New Committee

OTTAWA — In the next few weeks, a group of 11 MPs and senators who have received top security clearances and signed lifetime confidentiality oaths will start getting briefings on the country’s most sensitive national security issues.

The brand new National Security and Intelligence Committee of Parliamentarians, which had its membership announced Monday, marks the first time Canada has allowed parliamentarians outside of cabinet to review its national security agencies. It also finally catches Canada up to its “Five Eyes” intelligence allies (the U.S., U.K., Australia and New Zealand), who already have such bodies.
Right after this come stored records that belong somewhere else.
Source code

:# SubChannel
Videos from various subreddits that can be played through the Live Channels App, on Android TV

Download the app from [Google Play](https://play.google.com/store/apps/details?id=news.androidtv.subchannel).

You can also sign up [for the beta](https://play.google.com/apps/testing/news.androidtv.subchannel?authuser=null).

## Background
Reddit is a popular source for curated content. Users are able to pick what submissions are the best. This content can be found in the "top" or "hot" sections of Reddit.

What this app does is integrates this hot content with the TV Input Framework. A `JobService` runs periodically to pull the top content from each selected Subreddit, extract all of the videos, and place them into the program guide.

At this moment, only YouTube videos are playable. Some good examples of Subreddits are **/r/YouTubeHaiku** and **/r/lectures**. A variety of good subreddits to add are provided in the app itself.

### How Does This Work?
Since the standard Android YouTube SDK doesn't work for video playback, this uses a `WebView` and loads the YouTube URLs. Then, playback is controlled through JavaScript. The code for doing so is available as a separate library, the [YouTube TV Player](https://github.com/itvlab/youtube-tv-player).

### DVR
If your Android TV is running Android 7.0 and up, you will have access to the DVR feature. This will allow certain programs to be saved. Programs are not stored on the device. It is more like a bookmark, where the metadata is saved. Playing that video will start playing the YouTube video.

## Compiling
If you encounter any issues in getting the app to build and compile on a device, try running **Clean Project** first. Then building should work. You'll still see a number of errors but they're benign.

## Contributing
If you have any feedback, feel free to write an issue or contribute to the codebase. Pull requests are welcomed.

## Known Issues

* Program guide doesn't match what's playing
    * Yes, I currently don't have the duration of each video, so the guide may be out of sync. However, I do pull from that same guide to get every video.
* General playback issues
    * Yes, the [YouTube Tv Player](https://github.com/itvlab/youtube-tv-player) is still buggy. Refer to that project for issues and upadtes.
The committee, chaired by Liberal MP David McGuinty, will have Liberal MPs Emmanuel Dubourg, Hedy Fry, Gudie Hutchings and Brenda Shanahan; Conservative MPs Gord Brown and Tony Clement; NDP MP Murray Rankin; and senators Percy Downe, Frances Lankin and Vernon White.

In an interview, McGuinty said the group will likely start working by the Christmas break, but it still needs to hire its executive and research staff, and arrange for secure facilities to meet in and read through classified documents.
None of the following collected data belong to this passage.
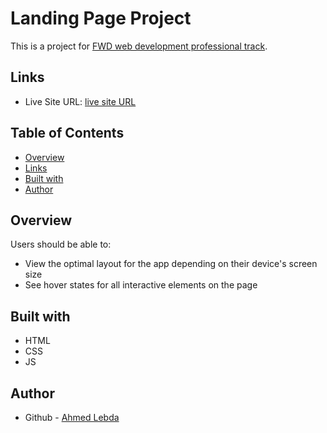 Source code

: # Landing Page Project

This is a project for [FWD web development professional track](https://egfwd.com/specializtion/web-development-professional/).

## Links

- Live Site URL: [live site URL](https://ahmedlebda.github.io/fwd-landing-page-project/)

## Table of Contents

- [Overview](#overview)
- [Links](#links)
- [Built with](#built-with)
- [Author](#author)

## Overview

Users should be able to:

- View the optimal layout for the app depending on their device's screen size
- See hover states for all interactive elements on the page

## Built with

- HTML
- CSS
- JS

## Author

- Github - [Ahmed Lebda](https://github.com/AhmedLebda)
“Everybody is ready to go, very keen to serve,” he said.

“But all of us are going to need some very significant, comprehensive, detailed briefings about the state of national security and intelligence in Canada today, in the Five Eyes today, and globally.”
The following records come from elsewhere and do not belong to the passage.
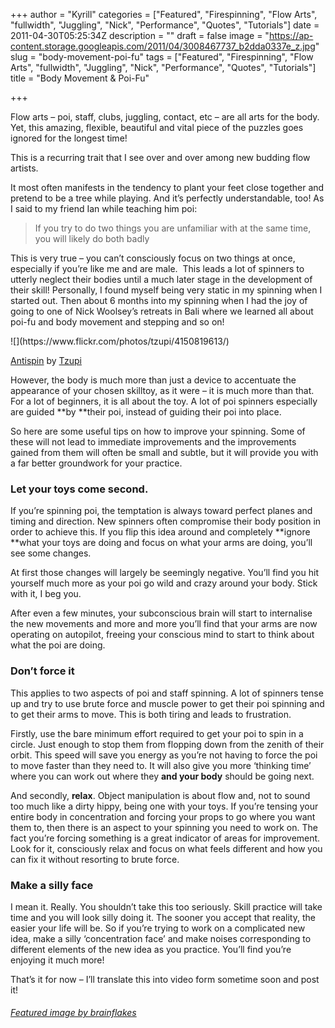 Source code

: +++
author = "Kyrill"
categories = ["Featured", "Firespinning", "Flow Arts", "fullwidth", "Juggling", "Nick", "Performance", "Quotes", "Tutorials"]
date = 2011-04-30T05:25:34Z
description = ""
draft = false
image = "https://ap-content.storage.googleapis.com/2011/04/3008467737_b2dda0337e_z.jpg"
slug = "body-movement-poi-fu"
tags = ["Featured", "Firespinning", "Flow Arts", "fullwidth", "Juggling", "Nick", "Performance", "Quotes", "Tutorials"]
title = "Body Movement & Poi-Fu"

+++


Flow arts – poi, staff, clubs, juggling, contact, etc – are all arts for the body. Yet, this amazing, flexible, beautiful and vital piece of the puzzles goes ignored for the longest time!

This is a recurring trait that I see over and over among new budding flow artists.

It most often manifests in the tendency to plant your feet close together and pretend to be a tree while playing. And it’s perfectly understandable, too! As I said to my friend Ian while teaching him poi:

> If you try to do two things you are unfamiliar with at the same time, you will likely do both badly

This is very true – you can’t consciously focus on two things at once, especially if you’re like me and are male.  This leads a lot of spinners to utterly neglect their bodies until a much later stage in the development of their skill! Personally, I found myself being very static in my spinning when I started out. Then about 6 months into my spinning when I had the joy of going to one of Nick Woolsey’s retreats in Bali where we learned all about poi-fu and body movement and stepping and so on!

<div class="wp-caption alignright" style="width: 360px;">
![](https://www.flickr.com/photos/tzupi/4150819613/)


[Antispin](https://www.flickr.com/photos/tzupi/4150819613/) by [Tzupi](https://www.flickr.com/photos/tzupi/)

</div>However, the body is much more than just a device to accentuate the appearance of your chosen skilltoy, as it were – it is much more than that. For a lot of beginners, it is all about the toy. A lot of poi spinners especially are guided **by **their poi, instead of guiding their poi into place.

So here are some useful tips on how to improve your spinning. Some of these will not lead to immediate improvements and the improvements gained from them will often be small and subtle, but it will provide you with a far better groundwork for your practice.

### Let your toys come second.

If you’re spinning poi, the temptation is always toward perfect planes and timing and direction. New spinners often compromise their body position in order to achieve this. If you flip this idea around and completely **ignore **what your toys are doing and focus on what your arms are doing, you’ll see some changes.

At first those changes will largely be seemingly negative. You’ll find you hit yourself much more as your poi go wild and crazy around your body. Stick with it, I beg you.

After even a few minutes, your subconscious brain will start to internalise the new movements and more and more you’ll find that your arms are now operating on autopilot, freeing your conscious mind to start to think about what the poi are doing.

### Don’t force it

This applies to two aspects of poi and staff spinning. A lot of spinners tense up and try to use brute force and muscle power to get their poi spinning and to get their arms to move. This is both tiring and leads to frustration.

Firstly, use the bare minimum effort required to get your poi to spin in a circle. Just enough to stop them from flopping down from the zenith of their orbit. This speed will save you energy as you’re not having to force the poi to move faster than they need to. It will also give you more ‘thinking time’ where you can work out where they **and your body** should be going next.

And secondly, **relax**. Object manipulation is about flow and, not to sound too much like a dirty hippy, being one with your toys. If you’re tensing your entire body in concentration and forcing your props to go where you want them to, then there is an aspect to your spinning you need to work on. The fact you’re forcing something is a great indicator of areas for improvement. Look for it, consciously relax and focus on what feels different and how you can fix it without resorting to brute force.

### Make a silly face

I mean it. Really. You shouldn’t take this too seriously. Skill practice will take time and you will look silly doing it. The sooner you accept that reality, the easier your life will be. So if you’re trying to work on a complicated new idea, make a silly ‘concentration face’ and make noises corresponding to different elements of the new idea as you practice. You’ll find you’re enjoying it much more!

That’s it for now – I’ll translate this into video form sometime soon and post it!

###### [Featured image by brainflakes](https://www.flickr.com/photos/brainflakes/3008467737/)

 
It remains to be seen how much of the committee’s touchy work will become public, as the Prime Minister’s Office retains the right to redact reports. The legislation also allows ministers to deny access to some operational information. The committee’s only recourse would be to go public with its complaint.

But speaking to the National Post, incoming members said they’re keen to bring greater transparency to an area of government that’s largely hidden from public view.

“We are the parliamentarians, we’re supposed to be the eyes and ears for the people of Canada, and it was an embarrassment for Canadians to not have had a committee like ours for so many years,” said Rankin, who has previous experience as legal counsel in national security matters.

Fry, one of the longest-serving MPs in the House, having first been elected in 1993, said protecting civil liberties will be top of mind.

“The number one priority of this committee is to ensure that balance…that the civil liberties of Canadians are safeguarded while their safety and security are ensured,” she said. “But it means that we will have to be bold, that we will have to take on, in some ways, the established institutions and departments.”

Lankin, who before becoming a senator had served on the agency that oversees the Canadian Security Intelligence Service, said she thinks the committee will have a “particular citizen focus” to its work.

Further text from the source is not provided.